- [Task prompt]: Reproduce verbatim all of the data given below, but do not carry over the images.

----- Material to process

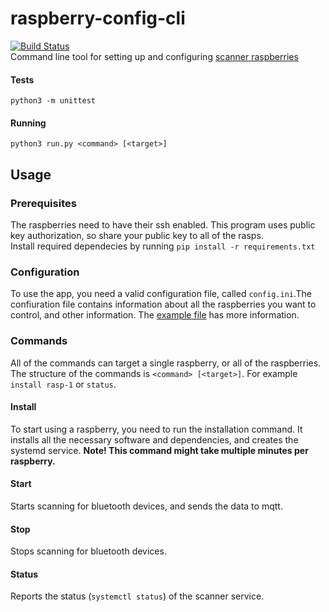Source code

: # raspberry-config-cli
[![Build Status](https://travis-ci.org/ubikampus/raspberry-config-cli.svg?branch=master)](https://travis-ci.org/ubikampus/raspberry-config-cli)  
Command line tool for setting up and configuring [scanner raspberries](https://github.com/ubikampus/bluetooth-raspberry-scanner)

#### Tests
`python3 -m unittest`

#### Running
`python3 run.py <command> [<target>]`

## Usage
### Prerequisites
The raspberries need to have their ssh enabled. This program uses public key authorization, so share your public key to all of the rasps.  
Install required dependecies by running `pip install -r requirements.txt`

### Configuration
To use the app, you need a valid configuration file, called `config.ini`.The confiuration file contains information about all the raspberries you want to control, and other information. The [example file](https://github.com/ubikampus/raspberry-config-cli/blob/master/config.ini.example) has more information.

### Commands
All of the commands can target a single raspberry, or all of the raspberries. The structure of the commands is `<command> [<target>]`. For example `install rasp-1` or `status`. 
#### Install
To start using a raspberry, you need to run the installation command. It installs all the necessary software and dependencies, and creates the systemd service. <b>Note! This command might take multiple minutes per raspberry.</b>
#### Start
Starts scanning for bluetooth devices, and sends the data to mqtt.
#### Stop
Stops scanning for bluetooth devices.
#### Status
Reports the status (`systemctl status`) of the scanner service.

----------

- [Exercise response]:
Source code

: # raspberry-config-cli
[![Build Status](https://travis-ci.org/ubikampus/raspberry-config-cli.svg?branch=master)](https://travis-ci.org/ubikampus/raspberry-config-cli)  
Command line tool for setting up and configuring [scanner raspberries](https://github.com/ubikampus/bluetooth-raspberry-scanner)

#### Tests
`python3 -m unittest`

#### Running
`python3 run.py <command> [<target>]`

## Usage
### Prerequisites
The raspberries need to have their ssh enabled. This program uses public key authorization, so share your public key to all of the rasps.  
Install required dependecies by running `pip install -r requirements.txt`

### Configuration
To use the app, you need a valid configuration file, called `config.ini`.The confiuration file contains information about all the raspberries you want to control, and other information. The [example file](https://github.com/ubikampus/raspberry-config-cli/blob/master/config.ini.example) has more information.

### Commands
All of the commands can target a single raspberry, or all of the raspberries. The structure of the commands is `<command> [<target>]`. For example `install rasp-1` or `status`. 
#### Install
To start using a raspberry, you need to run the installation command. It installs all the necessary software and dependencies, and creates the systemd service. <b>Note! This command might take multiple minutes per raspberry.</b>
#### Start
Starts scanning for bluetooth devices, and sends the data to mqtt.
#### Stop
Stops scanning for bluetooth devices.
#### Status
Reports the status (`systemctl status`) of the scanner service.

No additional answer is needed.